This Road is Red
Page 9
I suppose it would have been cold because it was right at the end of the building. When I was really young I’d go in there if it was windy. If it was really windy it would rattle the windows and the building would be swaying and if I was scared I’d go in the box room. I always remember shouting for a fur coat. My mum would come in with her fur coat and I’d get under that so it must have been cold.
I think some folk used to just put junk in there. But we put a bed and a wee cabinet and a wee record player or a tape player in there. We drilled a hole in the wall, which was a no-no because of the asbestos, but we drilled a hole in the wall and plugged into Mum and Dad’s electrical supply. It was great, it was a great wee room.
Ricky 1977
Ricky loved the lumber room so much. It was definitely better than sharing a bedroom. His mattress fitted brilliantly on the floor and he got peace all night. His ma and da had let him clean the place out so there wasn’t any junk, just his Action Men and mattress and he could sleep in there whenever he wanted. No windows either so morning light didn’t bother him. It was the best room in the whole house. Yes, he had to take turns with his brothers but let it be remembered that he cleared it out and made it into a bedroom in the first place so he should get first choice.
‘I missed the fire? Why didn’t you wake me?’

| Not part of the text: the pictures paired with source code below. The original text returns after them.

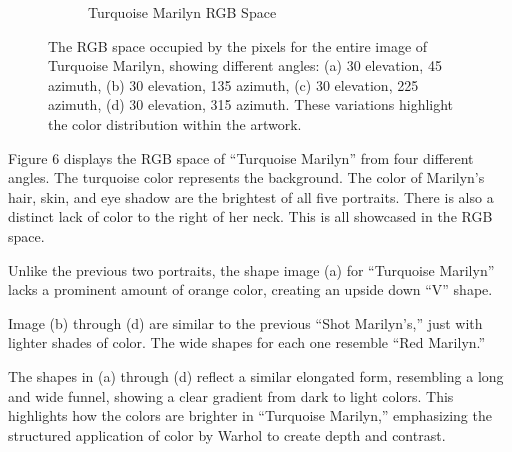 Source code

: \documentclass{article}
\begin{document}
\begin{figure}[ht]
\begin{subfigure}{0.45\textwidth}
    \caption{Turquoise Marilyn RGB Space}
    \label{fig:4_12_turq_marilyn_original_scatter}
  \end{subfigure}
  \caption{The RGB space occupied by the pixels for the entire image of Turquoise Marilyn, showing different angles: (a) 30 \degree elevation, 45 \degree azimuth, (b) 30 \degree elevation, 135 \degree azimuth, (c) 30 \degree elevation, 225 \degree azimuth, (d) 30 \degree elevation, 315 \degree azimuth. These variations highlight the color distribution within the artwork.}
  \label{fig:turq_marilyn_original_scatter_2}
\end{figure}

Figure 6 displays the RGB space of ``Turquoise Marilyn'' from four
different angles. The turquoise color represents the background. The
color of Marilyn's hair, skin, and eye shadow are the brightest of all
five portraits. There is also a distinct lack of color to the right of
her neck. This is all showcased in the RGB space.

Unlike the previous two portraits, the shape image (a) for ``Turquoise
Marilyn'' lacks a prominent amount of orange color, creating an upside
down ``V'' shape.

Image (b) through (d) are similar to the previous ``Shot Marilyn's,''
just with lighter shades of color. The wide shapes for each one resemble
``Red Marilyn.''

The shapes in (a) through (d) reflect a similar elongated form,
resembling a long and wide funnel, showing a clear gradient from dark to
light colors. This highlights how the colors are brighter in ``Turquoise
Marilyn,'' emphasizing the structured application of color by Warhol to
create depth and contrast.
\end{document}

‘Never wake a sleeping baby,’ his ma said.
‘I’m not a baby, I’m nine.’ Ricky put his elbows on the table and cupped his cheeks.
His ma raised her eyebrows and he took his elbows off the table.

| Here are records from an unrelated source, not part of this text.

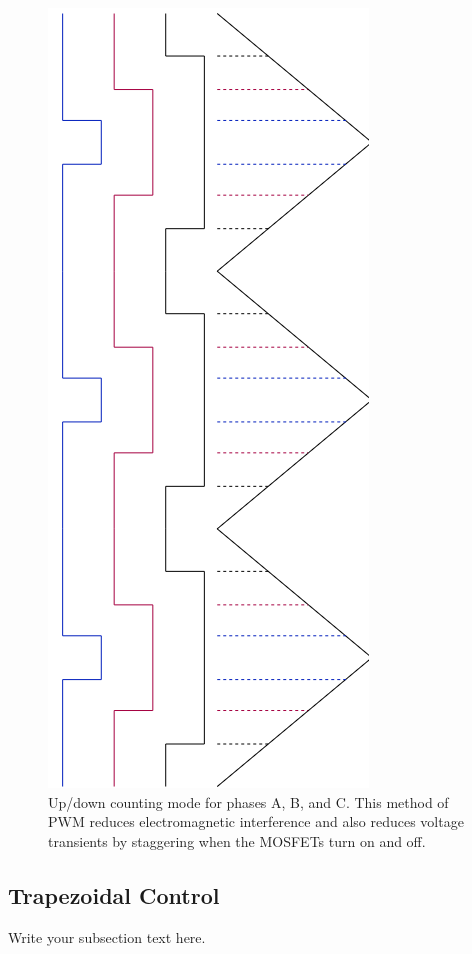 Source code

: \documentclass{article}
\begin{document}
	
		\begin{figure}[!h]
			\begin{center}
				\includegraphics[scale=0.5, angle=90]{UpDownCountingMode}
			\end{center}
			\caption{Up/down counting mode for phases A, B, and C.  This method of PWM reduces electromagnetic interference and also reduces voltage transients by staggering when the MOSFETs turn on and off.}
			\label{fig:UpDownCountingMode}
		\end{figure}
	
		\subsection{Trapezoidal Control}
		Write your subsection text here.
		
\end{document}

‘How many fire engines were there?’
‘Oh, about twenty.’
‘Twenty!’
‘It was on the radio, they came from all over. Dumbarton, Helensburgh, Falkirk. It was some fire.’
Ricky couldn’t believe it. He’d never seen firemen putting out a real fire. It was his dream to see that.
‘How many firemen?’
‘I couldn’t say, son. Hundreds?’
‘Oh God.’ Ricky put his head in his hands again and wished he hadn’t slept the night in the lumber room. His ma told him about the people in their pyjamas and the dogs and weans, the cameras and journalists with microphones, the bright white tv lights. Polis. The place buzzing when they finally went to bed and still buzzing when they woke.

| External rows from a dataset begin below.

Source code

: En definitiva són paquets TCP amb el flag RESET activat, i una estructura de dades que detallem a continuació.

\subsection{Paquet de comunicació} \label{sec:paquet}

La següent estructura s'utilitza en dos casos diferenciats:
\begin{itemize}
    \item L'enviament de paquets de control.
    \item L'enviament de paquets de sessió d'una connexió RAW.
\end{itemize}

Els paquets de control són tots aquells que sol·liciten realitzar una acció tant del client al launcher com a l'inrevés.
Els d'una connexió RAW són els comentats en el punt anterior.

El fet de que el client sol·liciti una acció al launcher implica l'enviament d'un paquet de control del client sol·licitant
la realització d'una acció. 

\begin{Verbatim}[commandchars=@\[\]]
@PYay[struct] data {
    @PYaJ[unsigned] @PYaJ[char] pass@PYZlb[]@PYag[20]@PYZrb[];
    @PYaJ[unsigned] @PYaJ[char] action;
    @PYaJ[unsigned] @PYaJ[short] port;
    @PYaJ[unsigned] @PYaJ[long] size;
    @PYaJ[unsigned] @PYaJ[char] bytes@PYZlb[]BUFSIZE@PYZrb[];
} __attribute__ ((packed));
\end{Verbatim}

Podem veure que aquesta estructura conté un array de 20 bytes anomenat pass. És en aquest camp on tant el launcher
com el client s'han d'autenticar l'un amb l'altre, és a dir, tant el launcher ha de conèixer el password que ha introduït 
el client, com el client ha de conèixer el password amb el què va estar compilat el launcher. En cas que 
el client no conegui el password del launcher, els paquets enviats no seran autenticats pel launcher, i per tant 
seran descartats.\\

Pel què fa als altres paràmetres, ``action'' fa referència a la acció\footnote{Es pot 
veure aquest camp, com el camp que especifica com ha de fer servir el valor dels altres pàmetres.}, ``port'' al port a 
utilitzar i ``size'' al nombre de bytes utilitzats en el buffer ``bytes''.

‘Some fire,’ Ricky said and ate up his breakfast, eager to get out and see Ten Red Road for himself.
His pal Tommy lived in Ninety-three Petershill Drive. They met every morning and made the short walk to school. The first thing Tommy said was, ‘Did you see the fire?’
Ricky paused. But not for long.
‘Aye, it was mental! Twenty fire engines, a hundred fire- men, tv cameras.’
‘Flames a mile high!’
The boys added detail after detail to their story, passing
Ten Red Road and gasping at the burnt structure, smoke up
their nostrils and in their throats. They stood outside their school and saw grown-ups where schoolchildren would have been, standing in twos and threes and fours in the playground, treading all over the games and patterns marked out on the concrete.
‘No school!’ a kid from their class shouted as he ran past them and away.
The boys didn’t wait for anyone else to tell them different. They walked back the way they came, then went off to the grass behind the Little House on the Prairie, the community hut that stood alone on the field, and played long shots with the football Ricky took with him wherever he went.
Jennifer 1977
While the Corporation worked out what to do, they let the residents of Ten Red Road who lived on floors nineteen and beyond back into their ruined houses.
‘I don’t want to go,’ Jennifer’s mother said because she’d talked to a neighbour who’d said she’d broken down when she went through her door and saw her house of ten years wrecked and all her possessions useless.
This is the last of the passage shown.